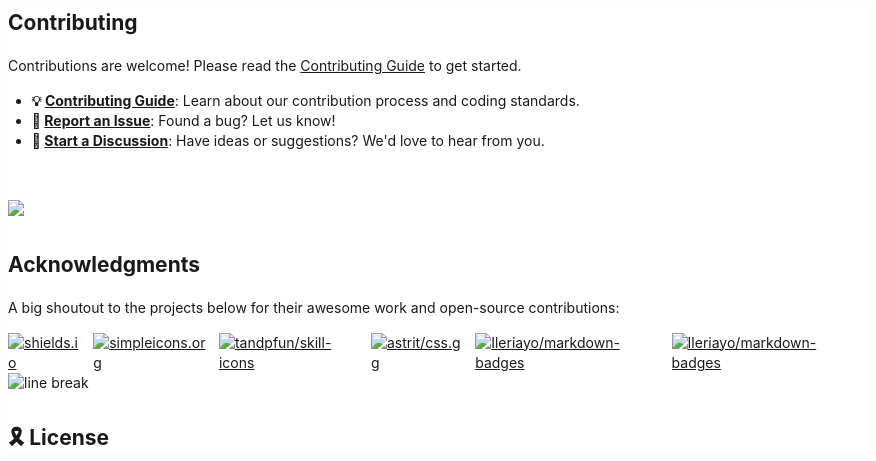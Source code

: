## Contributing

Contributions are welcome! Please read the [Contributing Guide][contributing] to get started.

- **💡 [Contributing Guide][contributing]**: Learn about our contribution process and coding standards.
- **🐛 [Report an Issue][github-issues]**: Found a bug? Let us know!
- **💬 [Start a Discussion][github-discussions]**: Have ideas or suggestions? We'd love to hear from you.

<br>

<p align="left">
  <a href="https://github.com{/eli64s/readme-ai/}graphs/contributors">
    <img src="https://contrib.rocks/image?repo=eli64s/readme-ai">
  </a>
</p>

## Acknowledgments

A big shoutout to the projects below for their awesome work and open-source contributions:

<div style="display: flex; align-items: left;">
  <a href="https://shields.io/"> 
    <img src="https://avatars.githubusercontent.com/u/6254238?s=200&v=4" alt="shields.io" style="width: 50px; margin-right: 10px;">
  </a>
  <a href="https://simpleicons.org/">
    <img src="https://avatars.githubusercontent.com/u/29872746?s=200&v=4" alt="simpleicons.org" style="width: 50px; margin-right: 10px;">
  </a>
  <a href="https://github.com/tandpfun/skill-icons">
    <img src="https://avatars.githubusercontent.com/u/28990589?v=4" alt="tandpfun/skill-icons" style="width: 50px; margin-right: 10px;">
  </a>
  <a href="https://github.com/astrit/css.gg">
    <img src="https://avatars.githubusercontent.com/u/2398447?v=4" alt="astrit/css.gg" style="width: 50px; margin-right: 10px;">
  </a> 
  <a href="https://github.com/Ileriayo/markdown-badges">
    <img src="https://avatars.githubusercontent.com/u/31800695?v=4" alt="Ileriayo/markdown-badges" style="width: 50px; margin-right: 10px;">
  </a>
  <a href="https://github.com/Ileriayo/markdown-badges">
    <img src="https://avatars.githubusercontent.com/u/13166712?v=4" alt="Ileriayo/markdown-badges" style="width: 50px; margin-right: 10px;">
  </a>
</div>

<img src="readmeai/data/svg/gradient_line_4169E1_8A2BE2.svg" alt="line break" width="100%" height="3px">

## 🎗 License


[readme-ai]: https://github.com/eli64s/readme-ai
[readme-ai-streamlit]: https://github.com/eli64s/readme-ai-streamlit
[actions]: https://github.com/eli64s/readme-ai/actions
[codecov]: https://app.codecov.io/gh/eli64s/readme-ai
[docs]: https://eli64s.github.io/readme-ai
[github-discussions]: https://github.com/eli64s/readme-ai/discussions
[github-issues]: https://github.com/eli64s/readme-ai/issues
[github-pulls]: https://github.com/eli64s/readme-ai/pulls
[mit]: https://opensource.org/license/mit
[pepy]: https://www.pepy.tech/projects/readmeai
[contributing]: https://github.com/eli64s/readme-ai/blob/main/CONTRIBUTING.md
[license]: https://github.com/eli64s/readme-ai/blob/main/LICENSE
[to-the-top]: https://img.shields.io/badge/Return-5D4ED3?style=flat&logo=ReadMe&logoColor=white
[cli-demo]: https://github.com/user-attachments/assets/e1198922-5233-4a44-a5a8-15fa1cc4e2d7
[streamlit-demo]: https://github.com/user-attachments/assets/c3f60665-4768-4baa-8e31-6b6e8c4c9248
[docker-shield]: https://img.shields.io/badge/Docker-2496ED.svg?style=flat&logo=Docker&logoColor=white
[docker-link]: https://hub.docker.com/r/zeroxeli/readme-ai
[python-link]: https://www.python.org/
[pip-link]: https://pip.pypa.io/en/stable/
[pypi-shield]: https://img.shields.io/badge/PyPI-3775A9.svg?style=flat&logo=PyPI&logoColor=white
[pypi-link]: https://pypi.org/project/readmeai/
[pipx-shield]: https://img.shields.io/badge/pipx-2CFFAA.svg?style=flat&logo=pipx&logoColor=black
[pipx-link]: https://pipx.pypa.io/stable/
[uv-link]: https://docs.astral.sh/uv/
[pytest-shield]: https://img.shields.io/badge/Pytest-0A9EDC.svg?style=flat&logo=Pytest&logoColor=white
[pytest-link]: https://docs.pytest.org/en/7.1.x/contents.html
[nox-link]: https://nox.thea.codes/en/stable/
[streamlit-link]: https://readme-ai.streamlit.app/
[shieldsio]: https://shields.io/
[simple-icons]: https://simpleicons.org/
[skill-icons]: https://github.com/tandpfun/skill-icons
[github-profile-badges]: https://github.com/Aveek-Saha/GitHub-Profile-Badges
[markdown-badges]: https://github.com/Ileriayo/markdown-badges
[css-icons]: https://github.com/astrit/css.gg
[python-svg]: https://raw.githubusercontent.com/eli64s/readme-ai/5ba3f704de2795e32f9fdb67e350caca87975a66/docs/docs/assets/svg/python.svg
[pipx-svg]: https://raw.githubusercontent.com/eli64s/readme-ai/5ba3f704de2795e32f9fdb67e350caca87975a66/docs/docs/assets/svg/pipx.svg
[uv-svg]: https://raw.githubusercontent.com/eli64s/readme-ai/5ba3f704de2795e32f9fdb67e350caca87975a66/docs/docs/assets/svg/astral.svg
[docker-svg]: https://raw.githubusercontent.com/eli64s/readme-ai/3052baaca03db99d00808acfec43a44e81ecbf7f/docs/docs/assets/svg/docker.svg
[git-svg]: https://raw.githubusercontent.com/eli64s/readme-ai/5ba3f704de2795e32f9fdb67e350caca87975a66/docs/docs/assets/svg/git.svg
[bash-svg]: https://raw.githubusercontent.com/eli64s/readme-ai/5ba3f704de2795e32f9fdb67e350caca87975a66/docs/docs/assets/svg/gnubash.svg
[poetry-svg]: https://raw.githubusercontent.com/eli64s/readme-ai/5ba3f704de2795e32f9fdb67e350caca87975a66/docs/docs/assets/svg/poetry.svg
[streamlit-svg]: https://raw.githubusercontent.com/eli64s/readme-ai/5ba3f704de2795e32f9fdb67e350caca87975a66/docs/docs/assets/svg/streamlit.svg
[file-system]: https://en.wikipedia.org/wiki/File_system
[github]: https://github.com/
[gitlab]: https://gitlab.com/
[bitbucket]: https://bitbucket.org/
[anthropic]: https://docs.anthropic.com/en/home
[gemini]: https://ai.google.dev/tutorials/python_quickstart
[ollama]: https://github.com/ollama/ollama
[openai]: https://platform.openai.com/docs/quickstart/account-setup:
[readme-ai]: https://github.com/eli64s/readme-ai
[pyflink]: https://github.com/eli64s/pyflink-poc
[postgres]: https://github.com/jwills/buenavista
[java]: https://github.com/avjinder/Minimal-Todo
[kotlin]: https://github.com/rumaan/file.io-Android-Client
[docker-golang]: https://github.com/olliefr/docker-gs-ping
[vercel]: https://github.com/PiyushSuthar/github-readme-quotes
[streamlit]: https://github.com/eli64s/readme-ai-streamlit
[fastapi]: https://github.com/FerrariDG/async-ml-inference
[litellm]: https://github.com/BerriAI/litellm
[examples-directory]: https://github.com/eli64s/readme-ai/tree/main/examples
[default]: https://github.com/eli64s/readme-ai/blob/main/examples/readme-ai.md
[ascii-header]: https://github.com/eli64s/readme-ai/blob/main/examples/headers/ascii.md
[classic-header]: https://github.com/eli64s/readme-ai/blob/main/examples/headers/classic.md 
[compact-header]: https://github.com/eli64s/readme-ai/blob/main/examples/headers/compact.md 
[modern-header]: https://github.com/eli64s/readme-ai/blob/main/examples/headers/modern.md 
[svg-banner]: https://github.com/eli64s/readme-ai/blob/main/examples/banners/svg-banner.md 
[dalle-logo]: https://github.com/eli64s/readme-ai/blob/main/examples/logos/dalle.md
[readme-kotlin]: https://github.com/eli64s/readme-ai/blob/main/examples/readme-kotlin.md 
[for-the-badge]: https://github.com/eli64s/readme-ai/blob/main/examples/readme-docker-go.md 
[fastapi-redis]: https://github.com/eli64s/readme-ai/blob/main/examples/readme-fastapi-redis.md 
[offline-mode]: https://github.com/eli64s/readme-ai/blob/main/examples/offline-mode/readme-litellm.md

-------------------------

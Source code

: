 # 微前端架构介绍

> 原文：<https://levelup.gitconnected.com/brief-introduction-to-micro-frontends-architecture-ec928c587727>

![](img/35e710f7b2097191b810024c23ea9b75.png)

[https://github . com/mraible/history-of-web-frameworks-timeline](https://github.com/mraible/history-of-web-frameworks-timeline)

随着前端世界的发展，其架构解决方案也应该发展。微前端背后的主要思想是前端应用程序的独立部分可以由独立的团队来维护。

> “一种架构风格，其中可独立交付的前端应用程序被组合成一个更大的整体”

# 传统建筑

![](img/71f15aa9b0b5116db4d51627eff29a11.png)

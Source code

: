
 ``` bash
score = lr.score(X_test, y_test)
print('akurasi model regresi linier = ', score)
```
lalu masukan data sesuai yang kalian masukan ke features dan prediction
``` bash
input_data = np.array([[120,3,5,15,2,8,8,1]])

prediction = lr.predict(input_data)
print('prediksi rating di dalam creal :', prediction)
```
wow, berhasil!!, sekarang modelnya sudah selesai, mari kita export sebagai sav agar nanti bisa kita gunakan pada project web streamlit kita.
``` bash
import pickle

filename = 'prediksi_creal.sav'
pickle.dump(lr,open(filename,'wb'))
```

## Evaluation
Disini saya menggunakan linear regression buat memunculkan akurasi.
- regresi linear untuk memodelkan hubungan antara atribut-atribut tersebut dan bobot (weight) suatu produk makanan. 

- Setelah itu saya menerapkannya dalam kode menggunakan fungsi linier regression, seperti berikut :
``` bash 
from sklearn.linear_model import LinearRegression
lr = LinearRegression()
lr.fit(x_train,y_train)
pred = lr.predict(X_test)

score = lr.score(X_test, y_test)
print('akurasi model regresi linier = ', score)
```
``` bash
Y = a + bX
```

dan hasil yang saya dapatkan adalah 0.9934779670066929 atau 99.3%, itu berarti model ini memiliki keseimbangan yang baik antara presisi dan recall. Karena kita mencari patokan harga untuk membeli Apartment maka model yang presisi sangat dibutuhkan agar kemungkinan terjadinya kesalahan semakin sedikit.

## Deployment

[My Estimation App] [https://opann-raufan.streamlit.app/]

-------------------------

* _TASK OBJECTIVE_: A single number is the whole answer: how many lines in the listing contain "import"?

* _RESPONSE_: 2